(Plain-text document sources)
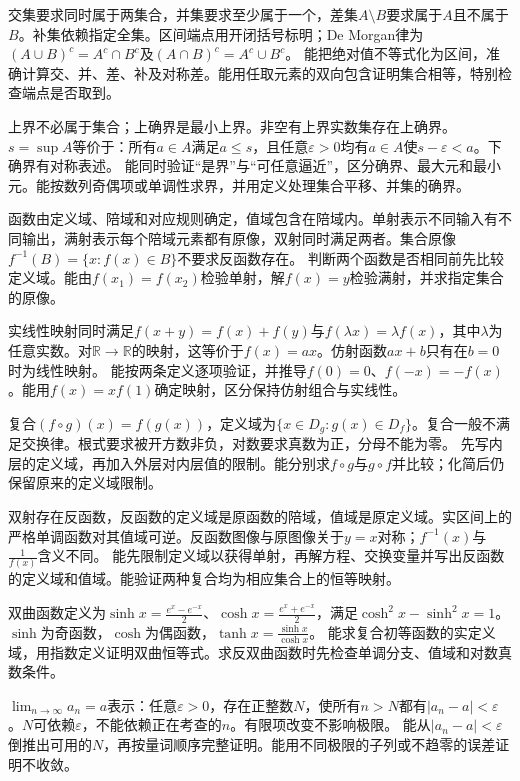 {交集要求同时属于两集合，并集要求至少属于一个，差集$A\setminus B$要求属于$A$且不属于$B$。补集依赖指定全集。区间端点用开闭括号标明；De Morgan律为$(A\cup B)^c=A^c\cap B^c$及$(A\cap B)^c=A^c\cup B^c$。}
{能把绝对值不等式化为区间，准确计算交、并、差、补及对称差。能用任取元素的双向包含证明集合相等，特别检查端点是否取到。}

{上界不必属于集合；上确界是最小上界。非空有上界实数集存在上确界。$s=\sup A$等价于：所有$a\in A$满足$a\le s$，且任意$\varepsilon>0$均有$a\in A$使$s-\varepsilon<a$。下确界有对称表述。}
{能同时验证“是界”与“可任意逼近”，区分确界、最大元和最小元。能按数列奇偶项或单调性求界，并用定义处理集合平移、并集的确界。}

{函数由定义域、陪域和对应规则确定，值域包含在陪域内。单射表示不同输入有不同输出，满射表示每个陪域元素都有原像，双射同时满足两者。集合原像$f^{-1}(B)=\{x:f(x)\in B\}$不要求反函数存在。}
{判断两个函数是否相同前先比较定义域。能由$f(x_1)=f(x_2)$检验单射，解$f(x)=y$检验满射，并求指定集合的原像。}

{实线性映射同时满足$f(x+y)=f(x)+f(y)$与$f(\lambda x)=\lambda f(x)$，其中$\lambda$为任意实数。对$\mathbb R\to\mathbb R$的映射，这等价于$f(x)=ax$。仿射函数$ax+b$只有在$b=0$时为线性映射。}
{能按两条定义逐项验证，并推导$f(0)=0$、$f(-x)=-f(x)$。能用$f(x)=xf(1)$确定映射，区分保持仿射组合与实线性。}

{复合$(f\circ g)(x)=f(g(x))$，定义域为$\{x\in D_g:g(x)\in D_f\}$。复合一般不满足交换律。根式要求被开方数非负，对数要求真数为正，分母不能为零。}
{先写内层的定义域，再加入外层对内层值的限制。能分别求$f\circ g$与$g\circ f$并比较；化简后仍保留原来的定义域限制。}

{双射存在反函数，反函数的定义域是原函数的陪域，值域是原定义域。实区间上的严格单调函数对其值域可逆。反函数图像与原图像关于$y=x$对称；$f^{-1}(x)$与$\frac{1}{f(x)}$含义不同。}
{能先限制定义域以获得单射，再解方程、交换变量并写出反函数的定义域和值域。能验证两种复合均为相应集合上的恒等映射。}

{双曲函数定义为$\sinh x=\frac{e^x-e^{-x}}{2}$、$\cosh x=\frac{e^x+e^{-x}}{2}$，满足$\cosh^2x-\sinh^2x=1$。$\sinh$为奇函数，$\cosh$为偶函数，$\tanh x=\frac{\sinh x}{\cosh x}$。}
{能求复合初等函数的实定义域，用指数定义证明双曲恒等式。求反双曲函数时先检查单调分支、值域和对数真数条件。}

{$\lim_{n\to\infty}a_n=a$表示：任意$\varepsilon>0$，存在正整数$N$，使所有$n>N$都有$|a_n-a|<\varepsilon$。$N$可依赖$\varepsilon$，不能依赖正在考查的$n$。有限项改变不影响极限。}
{能从$|a_n-a|<\varepsilon$倒推出可用的$N$，再按量词顺序完整证明。能用不同极限的子列或不趋零的误差证明不收敛。}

▸ **WORK INSTRUCTIONS**: The lines above that hold the string "varepsilon" are to be located and copied.

▸ **RESULT FOR THIS TASK**:
{上界不必属于集合；上确界是最小上界。非空有上界实数集存在上确界。$s=\sup A$等价于：所有$a\in A$满足$a\le s$，且任意$\varepsilon>0$均有$a\in A$使$s-\varepsilon<a$。下确界有对称表述。}
{$\lim_{n\to\infty}a_n=a$表示：任意$\varepsilon>0$，存在正整数$N$，使所有$n>N$都有$|a_n-a|<\varepsilon$。$N$可依赖$\varepsilon$，不能依赖正在考查的$n$。有限项改变不影响极限。}
{能从$|a_n-a|<\varepsilon$倒推出可用的$N$，再按量词顺序完整证明。能用不同极限的子列或不趋零的误差证明不收敛。}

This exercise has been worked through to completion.